[Task to carry out]: In the data below, find the line containing "If they were", then set down that line and every later line up to and including the line containing "signature of diffusion, and", exactly.

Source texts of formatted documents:
::::
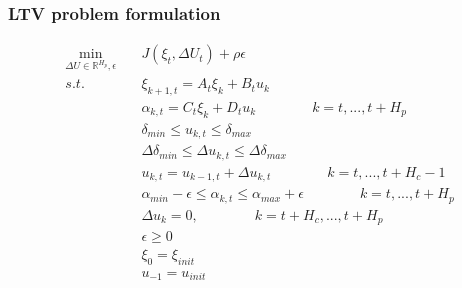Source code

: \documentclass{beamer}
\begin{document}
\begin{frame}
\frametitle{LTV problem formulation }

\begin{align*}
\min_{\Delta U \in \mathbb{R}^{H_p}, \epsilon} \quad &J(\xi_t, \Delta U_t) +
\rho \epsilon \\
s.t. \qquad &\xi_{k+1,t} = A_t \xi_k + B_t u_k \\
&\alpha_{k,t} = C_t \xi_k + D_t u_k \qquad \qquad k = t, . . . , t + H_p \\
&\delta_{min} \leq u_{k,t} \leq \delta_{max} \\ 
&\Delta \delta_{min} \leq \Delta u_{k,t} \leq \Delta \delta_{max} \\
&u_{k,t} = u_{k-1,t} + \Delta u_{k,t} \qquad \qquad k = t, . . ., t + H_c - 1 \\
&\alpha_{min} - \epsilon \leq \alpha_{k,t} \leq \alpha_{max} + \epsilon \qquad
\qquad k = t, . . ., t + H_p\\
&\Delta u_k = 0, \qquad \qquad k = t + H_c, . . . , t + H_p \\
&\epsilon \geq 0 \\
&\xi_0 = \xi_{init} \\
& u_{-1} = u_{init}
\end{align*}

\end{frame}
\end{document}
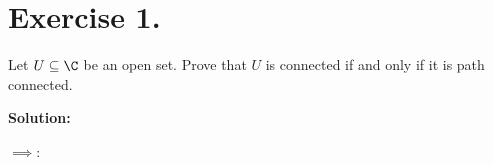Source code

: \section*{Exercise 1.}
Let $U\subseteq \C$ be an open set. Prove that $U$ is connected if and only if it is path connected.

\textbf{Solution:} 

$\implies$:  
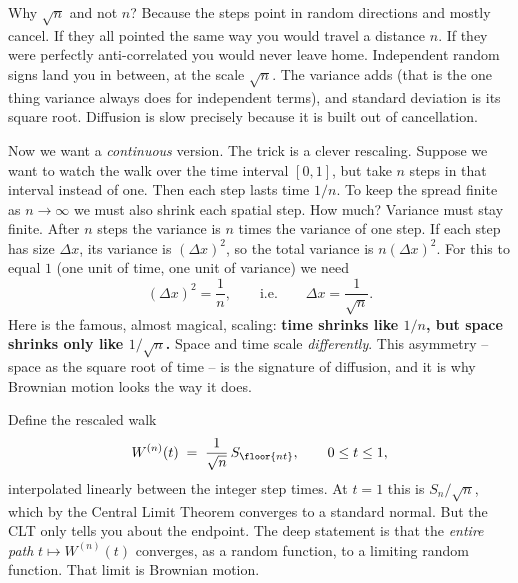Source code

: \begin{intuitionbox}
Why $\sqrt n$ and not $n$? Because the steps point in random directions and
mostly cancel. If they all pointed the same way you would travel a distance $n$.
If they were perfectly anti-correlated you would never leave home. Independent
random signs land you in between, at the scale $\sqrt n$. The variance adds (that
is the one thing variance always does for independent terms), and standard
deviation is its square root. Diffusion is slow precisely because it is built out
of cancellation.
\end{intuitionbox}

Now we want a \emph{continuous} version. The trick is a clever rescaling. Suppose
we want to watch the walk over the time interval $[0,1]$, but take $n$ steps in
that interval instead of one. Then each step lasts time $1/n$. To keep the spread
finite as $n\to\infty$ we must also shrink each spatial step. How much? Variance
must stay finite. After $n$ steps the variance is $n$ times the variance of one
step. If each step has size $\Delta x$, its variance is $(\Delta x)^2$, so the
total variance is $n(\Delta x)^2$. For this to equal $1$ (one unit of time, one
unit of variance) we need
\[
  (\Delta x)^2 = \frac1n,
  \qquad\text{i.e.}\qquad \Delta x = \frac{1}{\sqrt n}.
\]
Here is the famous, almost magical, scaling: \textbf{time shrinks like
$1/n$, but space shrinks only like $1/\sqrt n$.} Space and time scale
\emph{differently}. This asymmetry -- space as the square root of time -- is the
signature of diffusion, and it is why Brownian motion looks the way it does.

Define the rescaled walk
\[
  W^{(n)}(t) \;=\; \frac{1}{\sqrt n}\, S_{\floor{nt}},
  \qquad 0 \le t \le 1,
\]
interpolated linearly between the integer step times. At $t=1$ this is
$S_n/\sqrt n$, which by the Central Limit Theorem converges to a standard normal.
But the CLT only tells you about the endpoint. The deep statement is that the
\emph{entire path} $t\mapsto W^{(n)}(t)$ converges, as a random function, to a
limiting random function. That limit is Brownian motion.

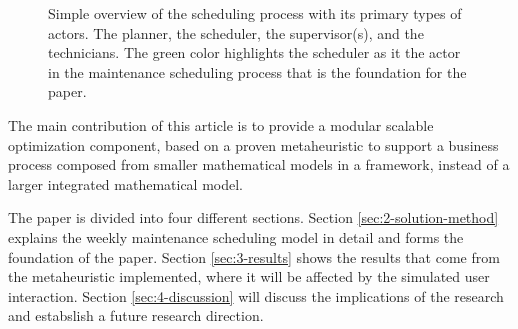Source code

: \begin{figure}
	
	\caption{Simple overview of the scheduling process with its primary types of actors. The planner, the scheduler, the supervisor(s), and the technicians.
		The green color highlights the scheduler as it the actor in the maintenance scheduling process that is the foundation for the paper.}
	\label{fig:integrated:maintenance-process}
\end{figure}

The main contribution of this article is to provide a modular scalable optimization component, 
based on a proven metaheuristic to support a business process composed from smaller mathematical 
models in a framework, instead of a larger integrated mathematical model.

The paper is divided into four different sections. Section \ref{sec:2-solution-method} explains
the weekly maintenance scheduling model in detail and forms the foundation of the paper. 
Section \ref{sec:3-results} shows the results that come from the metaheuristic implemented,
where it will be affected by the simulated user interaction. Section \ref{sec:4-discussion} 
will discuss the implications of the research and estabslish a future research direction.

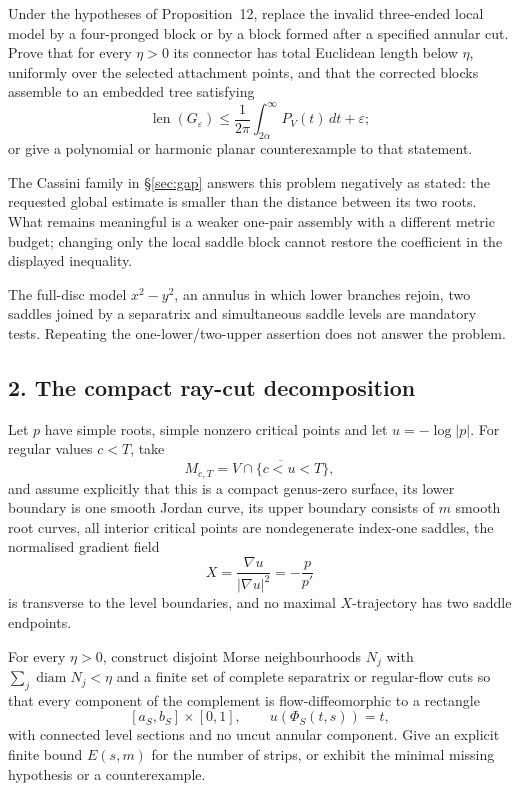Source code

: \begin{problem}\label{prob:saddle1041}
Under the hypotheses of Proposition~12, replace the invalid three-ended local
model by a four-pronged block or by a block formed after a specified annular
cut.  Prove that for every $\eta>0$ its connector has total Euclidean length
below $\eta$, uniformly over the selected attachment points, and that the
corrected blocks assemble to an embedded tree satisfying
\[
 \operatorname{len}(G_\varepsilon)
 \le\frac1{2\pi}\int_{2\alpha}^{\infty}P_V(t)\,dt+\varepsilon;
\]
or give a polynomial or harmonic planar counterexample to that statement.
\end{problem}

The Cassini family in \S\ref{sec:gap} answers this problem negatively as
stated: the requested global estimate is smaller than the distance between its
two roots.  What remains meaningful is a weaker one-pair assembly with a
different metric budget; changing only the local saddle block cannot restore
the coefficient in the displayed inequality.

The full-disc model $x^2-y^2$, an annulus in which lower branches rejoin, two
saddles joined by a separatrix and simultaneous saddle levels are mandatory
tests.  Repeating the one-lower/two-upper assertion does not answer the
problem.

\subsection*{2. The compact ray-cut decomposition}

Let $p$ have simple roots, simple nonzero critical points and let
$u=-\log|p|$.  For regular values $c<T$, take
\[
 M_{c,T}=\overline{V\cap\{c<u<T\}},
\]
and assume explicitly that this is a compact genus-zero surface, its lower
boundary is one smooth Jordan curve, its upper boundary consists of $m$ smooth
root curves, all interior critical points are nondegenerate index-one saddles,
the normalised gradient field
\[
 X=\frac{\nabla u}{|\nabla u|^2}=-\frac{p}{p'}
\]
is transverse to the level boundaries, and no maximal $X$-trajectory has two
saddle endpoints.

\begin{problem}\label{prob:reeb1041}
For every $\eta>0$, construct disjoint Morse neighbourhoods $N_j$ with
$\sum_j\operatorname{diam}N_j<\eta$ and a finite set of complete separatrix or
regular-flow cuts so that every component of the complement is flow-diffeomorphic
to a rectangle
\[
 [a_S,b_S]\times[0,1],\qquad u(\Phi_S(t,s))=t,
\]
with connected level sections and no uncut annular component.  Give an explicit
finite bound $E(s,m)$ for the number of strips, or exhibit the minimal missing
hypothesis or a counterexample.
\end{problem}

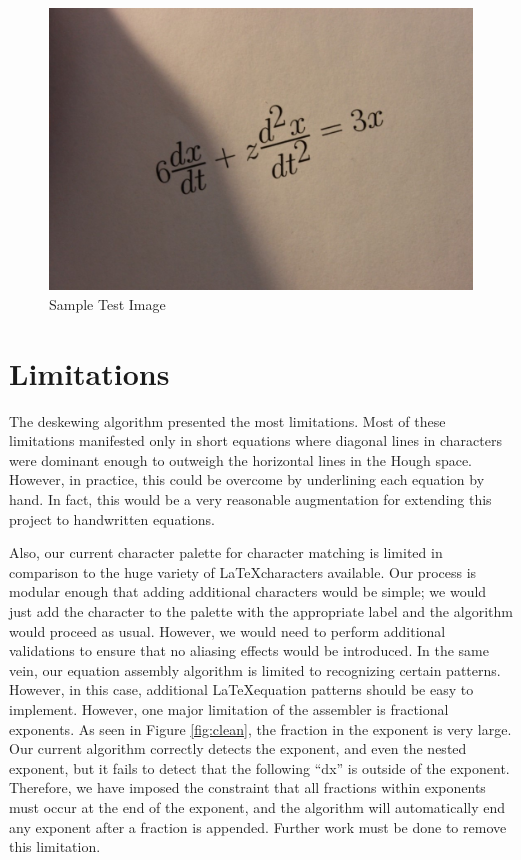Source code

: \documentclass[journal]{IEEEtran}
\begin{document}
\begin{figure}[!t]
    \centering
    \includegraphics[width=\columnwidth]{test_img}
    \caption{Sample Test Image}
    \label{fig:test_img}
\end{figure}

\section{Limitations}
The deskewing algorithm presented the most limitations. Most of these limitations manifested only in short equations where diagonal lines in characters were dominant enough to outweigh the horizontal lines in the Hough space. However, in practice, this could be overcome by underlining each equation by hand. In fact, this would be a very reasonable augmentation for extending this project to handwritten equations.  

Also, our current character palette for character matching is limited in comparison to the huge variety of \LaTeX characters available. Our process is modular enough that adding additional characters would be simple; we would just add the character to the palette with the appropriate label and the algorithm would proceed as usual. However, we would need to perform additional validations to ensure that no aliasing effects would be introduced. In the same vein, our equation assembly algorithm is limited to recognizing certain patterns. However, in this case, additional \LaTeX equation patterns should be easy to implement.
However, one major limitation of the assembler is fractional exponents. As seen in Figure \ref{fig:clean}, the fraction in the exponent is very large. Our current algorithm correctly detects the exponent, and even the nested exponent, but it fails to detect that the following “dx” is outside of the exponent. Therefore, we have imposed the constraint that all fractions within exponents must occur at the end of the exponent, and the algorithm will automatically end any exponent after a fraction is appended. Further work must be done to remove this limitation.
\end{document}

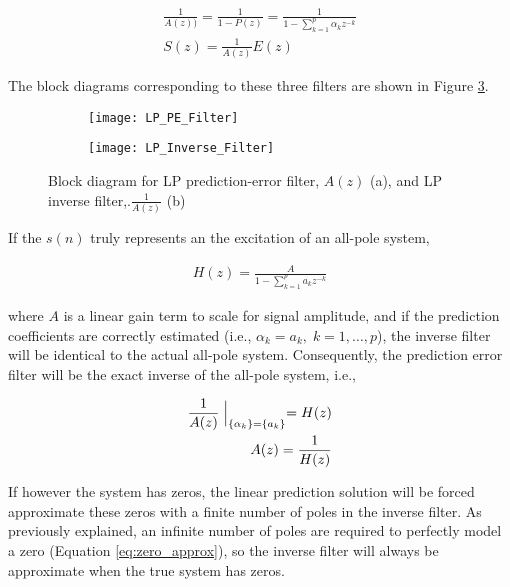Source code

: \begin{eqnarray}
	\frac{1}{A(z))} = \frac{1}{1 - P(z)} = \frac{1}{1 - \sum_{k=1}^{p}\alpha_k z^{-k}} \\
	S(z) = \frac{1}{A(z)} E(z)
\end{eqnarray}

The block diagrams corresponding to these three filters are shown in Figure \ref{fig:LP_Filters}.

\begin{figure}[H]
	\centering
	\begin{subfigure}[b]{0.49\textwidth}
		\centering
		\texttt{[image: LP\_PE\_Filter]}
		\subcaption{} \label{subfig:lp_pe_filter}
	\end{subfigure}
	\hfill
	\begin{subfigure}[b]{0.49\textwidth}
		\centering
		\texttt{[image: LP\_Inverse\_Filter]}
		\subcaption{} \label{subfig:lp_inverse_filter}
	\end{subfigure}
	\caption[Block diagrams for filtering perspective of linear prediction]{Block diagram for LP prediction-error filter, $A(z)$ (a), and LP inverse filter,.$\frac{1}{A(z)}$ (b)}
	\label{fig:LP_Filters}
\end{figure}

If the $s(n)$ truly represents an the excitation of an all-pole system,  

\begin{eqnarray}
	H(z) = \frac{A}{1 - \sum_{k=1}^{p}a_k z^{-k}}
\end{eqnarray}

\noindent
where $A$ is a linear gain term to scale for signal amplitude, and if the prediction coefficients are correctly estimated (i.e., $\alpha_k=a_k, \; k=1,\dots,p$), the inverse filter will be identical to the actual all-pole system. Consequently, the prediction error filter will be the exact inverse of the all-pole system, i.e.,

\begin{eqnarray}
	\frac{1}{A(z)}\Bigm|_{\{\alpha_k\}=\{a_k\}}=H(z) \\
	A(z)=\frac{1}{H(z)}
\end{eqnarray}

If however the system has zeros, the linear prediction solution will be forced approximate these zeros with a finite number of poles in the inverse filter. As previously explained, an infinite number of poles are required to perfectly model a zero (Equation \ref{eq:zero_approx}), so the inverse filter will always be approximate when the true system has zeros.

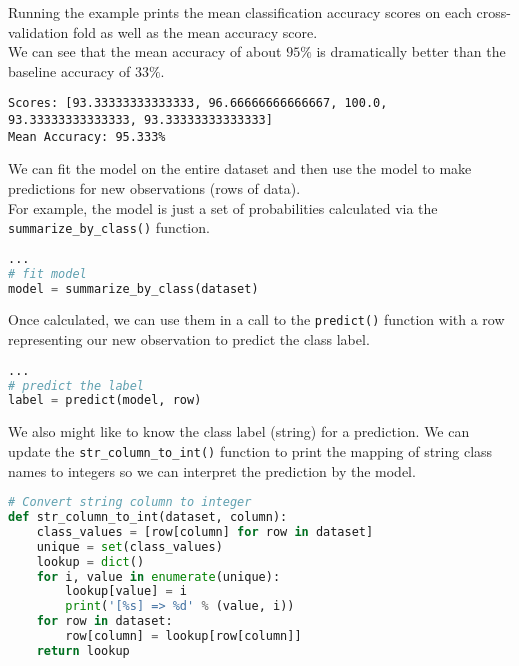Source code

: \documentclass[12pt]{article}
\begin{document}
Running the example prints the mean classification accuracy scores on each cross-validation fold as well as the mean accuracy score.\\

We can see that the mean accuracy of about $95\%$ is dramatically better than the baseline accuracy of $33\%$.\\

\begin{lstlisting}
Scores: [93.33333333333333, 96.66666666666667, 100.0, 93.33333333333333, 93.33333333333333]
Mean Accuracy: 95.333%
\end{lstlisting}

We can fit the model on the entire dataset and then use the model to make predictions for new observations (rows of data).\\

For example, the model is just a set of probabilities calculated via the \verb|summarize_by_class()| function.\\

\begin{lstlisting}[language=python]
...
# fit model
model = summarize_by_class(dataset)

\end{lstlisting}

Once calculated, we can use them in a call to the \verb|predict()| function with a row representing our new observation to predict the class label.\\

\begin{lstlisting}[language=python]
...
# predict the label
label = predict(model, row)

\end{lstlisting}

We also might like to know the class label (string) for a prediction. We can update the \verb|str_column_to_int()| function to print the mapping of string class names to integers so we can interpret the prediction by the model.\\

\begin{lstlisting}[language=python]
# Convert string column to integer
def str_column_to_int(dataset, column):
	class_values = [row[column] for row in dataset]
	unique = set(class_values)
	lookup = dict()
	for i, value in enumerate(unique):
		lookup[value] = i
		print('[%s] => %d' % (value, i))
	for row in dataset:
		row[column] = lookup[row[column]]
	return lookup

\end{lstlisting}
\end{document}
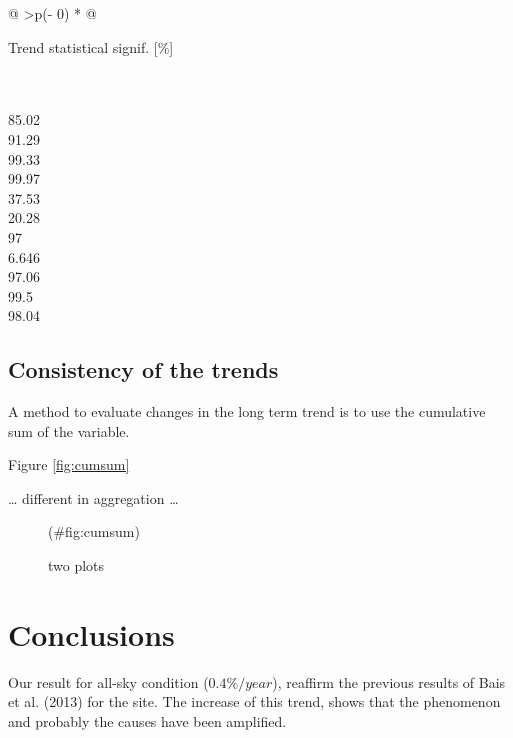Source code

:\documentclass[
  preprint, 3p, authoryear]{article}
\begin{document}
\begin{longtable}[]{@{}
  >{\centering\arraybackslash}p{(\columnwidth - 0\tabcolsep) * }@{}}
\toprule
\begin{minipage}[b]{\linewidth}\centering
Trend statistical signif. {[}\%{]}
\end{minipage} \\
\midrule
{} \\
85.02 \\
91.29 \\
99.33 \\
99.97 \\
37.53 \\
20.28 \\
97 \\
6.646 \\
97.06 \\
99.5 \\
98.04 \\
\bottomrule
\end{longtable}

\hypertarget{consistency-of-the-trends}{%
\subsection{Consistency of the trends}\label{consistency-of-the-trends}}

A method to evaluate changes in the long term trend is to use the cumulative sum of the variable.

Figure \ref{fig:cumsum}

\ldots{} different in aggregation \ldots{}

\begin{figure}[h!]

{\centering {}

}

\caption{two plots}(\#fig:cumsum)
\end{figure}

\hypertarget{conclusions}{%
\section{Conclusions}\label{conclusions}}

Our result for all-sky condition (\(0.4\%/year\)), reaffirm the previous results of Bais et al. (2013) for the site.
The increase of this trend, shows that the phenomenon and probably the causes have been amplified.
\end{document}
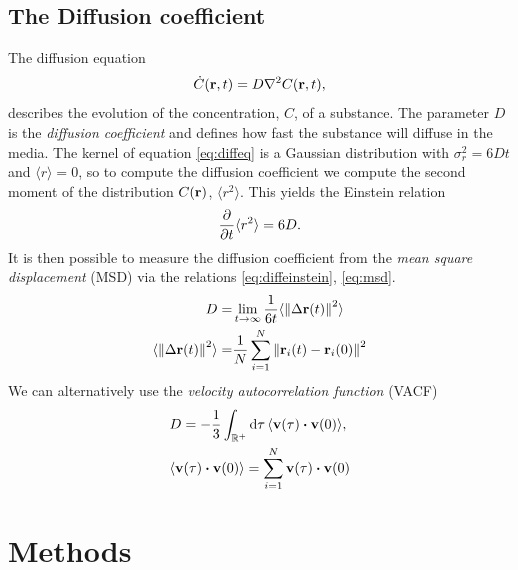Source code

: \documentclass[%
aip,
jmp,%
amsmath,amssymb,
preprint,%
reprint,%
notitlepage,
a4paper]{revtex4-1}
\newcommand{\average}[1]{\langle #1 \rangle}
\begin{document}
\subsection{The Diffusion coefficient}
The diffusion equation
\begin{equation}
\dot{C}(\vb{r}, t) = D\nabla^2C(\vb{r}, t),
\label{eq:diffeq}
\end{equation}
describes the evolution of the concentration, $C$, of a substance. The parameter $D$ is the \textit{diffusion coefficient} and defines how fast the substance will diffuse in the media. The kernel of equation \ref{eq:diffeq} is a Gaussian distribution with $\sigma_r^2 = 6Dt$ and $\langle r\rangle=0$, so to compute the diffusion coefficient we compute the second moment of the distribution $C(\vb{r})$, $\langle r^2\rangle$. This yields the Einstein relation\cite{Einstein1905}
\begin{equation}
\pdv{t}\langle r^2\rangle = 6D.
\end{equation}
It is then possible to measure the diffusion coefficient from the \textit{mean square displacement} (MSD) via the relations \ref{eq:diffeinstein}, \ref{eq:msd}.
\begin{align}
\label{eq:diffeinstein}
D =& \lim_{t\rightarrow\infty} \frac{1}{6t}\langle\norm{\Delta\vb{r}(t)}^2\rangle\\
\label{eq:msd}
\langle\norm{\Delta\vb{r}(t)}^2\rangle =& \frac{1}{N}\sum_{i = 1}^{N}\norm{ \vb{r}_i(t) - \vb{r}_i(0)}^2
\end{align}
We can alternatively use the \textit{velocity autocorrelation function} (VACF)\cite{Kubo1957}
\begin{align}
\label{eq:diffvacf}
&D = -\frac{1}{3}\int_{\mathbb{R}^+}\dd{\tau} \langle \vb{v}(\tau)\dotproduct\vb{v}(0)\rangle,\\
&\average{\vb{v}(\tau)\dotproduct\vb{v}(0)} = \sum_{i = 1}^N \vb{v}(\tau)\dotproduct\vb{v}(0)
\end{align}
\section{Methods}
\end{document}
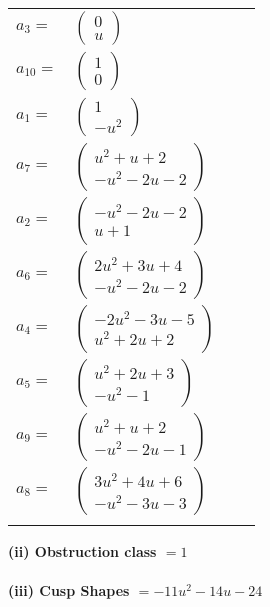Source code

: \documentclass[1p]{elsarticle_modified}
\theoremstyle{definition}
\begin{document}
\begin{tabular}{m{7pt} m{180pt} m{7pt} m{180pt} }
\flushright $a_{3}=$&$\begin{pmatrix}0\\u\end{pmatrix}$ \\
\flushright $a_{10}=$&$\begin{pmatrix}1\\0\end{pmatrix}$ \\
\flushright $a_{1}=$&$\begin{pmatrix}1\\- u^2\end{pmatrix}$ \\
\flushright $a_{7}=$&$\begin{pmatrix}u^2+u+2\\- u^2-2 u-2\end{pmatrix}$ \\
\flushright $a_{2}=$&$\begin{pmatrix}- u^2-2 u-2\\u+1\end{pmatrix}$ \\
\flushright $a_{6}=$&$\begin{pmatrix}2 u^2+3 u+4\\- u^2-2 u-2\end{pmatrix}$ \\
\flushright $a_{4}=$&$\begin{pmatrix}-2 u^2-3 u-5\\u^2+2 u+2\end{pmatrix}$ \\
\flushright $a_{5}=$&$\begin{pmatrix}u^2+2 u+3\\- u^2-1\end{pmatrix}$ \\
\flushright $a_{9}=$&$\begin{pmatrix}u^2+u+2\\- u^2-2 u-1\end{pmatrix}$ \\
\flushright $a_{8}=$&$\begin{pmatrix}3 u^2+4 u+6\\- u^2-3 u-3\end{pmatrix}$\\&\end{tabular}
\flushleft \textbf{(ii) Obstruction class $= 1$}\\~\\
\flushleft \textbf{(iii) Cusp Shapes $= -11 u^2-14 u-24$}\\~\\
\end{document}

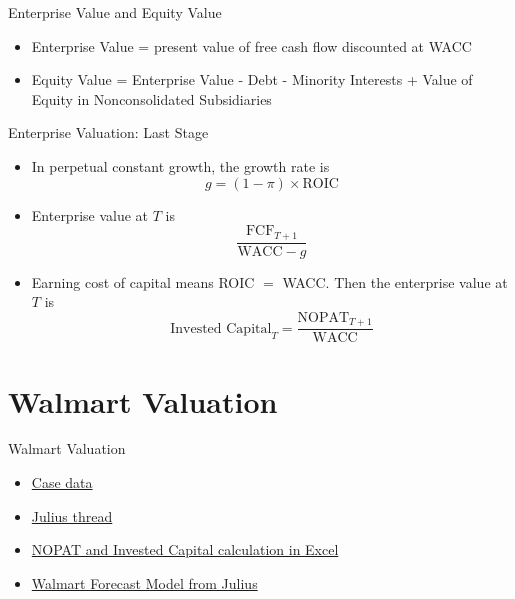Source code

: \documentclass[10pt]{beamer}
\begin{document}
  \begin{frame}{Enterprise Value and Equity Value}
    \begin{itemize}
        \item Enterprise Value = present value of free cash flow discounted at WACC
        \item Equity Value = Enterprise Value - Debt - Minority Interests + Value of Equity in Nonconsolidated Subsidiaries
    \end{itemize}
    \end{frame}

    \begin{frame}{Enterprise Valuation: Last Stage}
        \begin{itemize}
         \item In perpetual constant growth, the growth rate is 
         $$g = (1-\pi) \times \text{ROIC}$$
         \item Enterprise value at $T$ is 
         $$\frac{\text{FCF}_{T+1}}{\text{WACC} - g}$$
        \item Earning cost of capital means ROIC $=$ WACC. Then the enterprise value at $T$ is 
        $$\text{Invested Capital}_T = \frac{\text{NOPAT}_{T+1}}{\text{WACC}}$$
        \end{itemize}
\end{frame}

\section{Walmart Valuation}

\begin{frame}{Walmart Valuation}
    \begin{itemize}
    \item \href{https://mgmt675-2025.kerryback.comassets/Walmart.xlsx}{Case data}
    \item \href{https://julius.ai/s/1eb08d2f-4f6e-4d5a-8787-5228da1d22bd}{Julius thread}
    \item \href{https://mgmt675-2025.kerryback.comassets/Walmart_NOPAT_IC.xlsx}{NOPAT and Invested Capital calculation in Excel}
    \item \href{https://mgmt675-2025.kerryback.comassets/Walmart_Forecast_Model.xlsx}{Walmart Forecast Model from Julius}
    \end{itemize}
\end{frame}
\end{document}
::::
[Your solution]:
If they were perfectly anti-correlated you would never leave home. Independent
random signs land you in between, at the scale $\sqrt n$. The variance adds (that
is the one thing variance always does for independent terms), and standard
deviation is its square root. Diffusion is slow precisely because it is built out
of cancellation.
\end{intuitionbox}

Now we want a \emph{continuous} version. The trick is a clever rescaling. Suppose
we want to watch the walk over the time interval $[0,1]$, but take $n$ steps in
that interval instead of one. Then each step lasts time $1/n$. To keep the spread
finite as $n\to\infty$ we must also shrink each spatial step. How much? Variance
must stay finite. After $n$ steps the variance is $n$ times the variance of one
step. If each step has size $\Delta x$, its variance is $(\Delta x)^2$, so the
total variance is $n(\Delta x)^2$. For this to equal $1$ (one unit of time, one
unit of variance) we need
\[
  (\Delta x)^2 = \frac1n,
  \qquad\text{i.e.}\qquad \Delta x = \frac{1}{\sqrt n}.
\]
Here is the famous, almost magical, scaling: \textbf{time shrinks like
$1/n$, but space shrinks only like $1/\sqrt n$.} Space and time scale
\emph{differently}. This asymmetry -- space as the square root of time -- is the
signature of diffusion, and it is why Brownian motion looks the way it does.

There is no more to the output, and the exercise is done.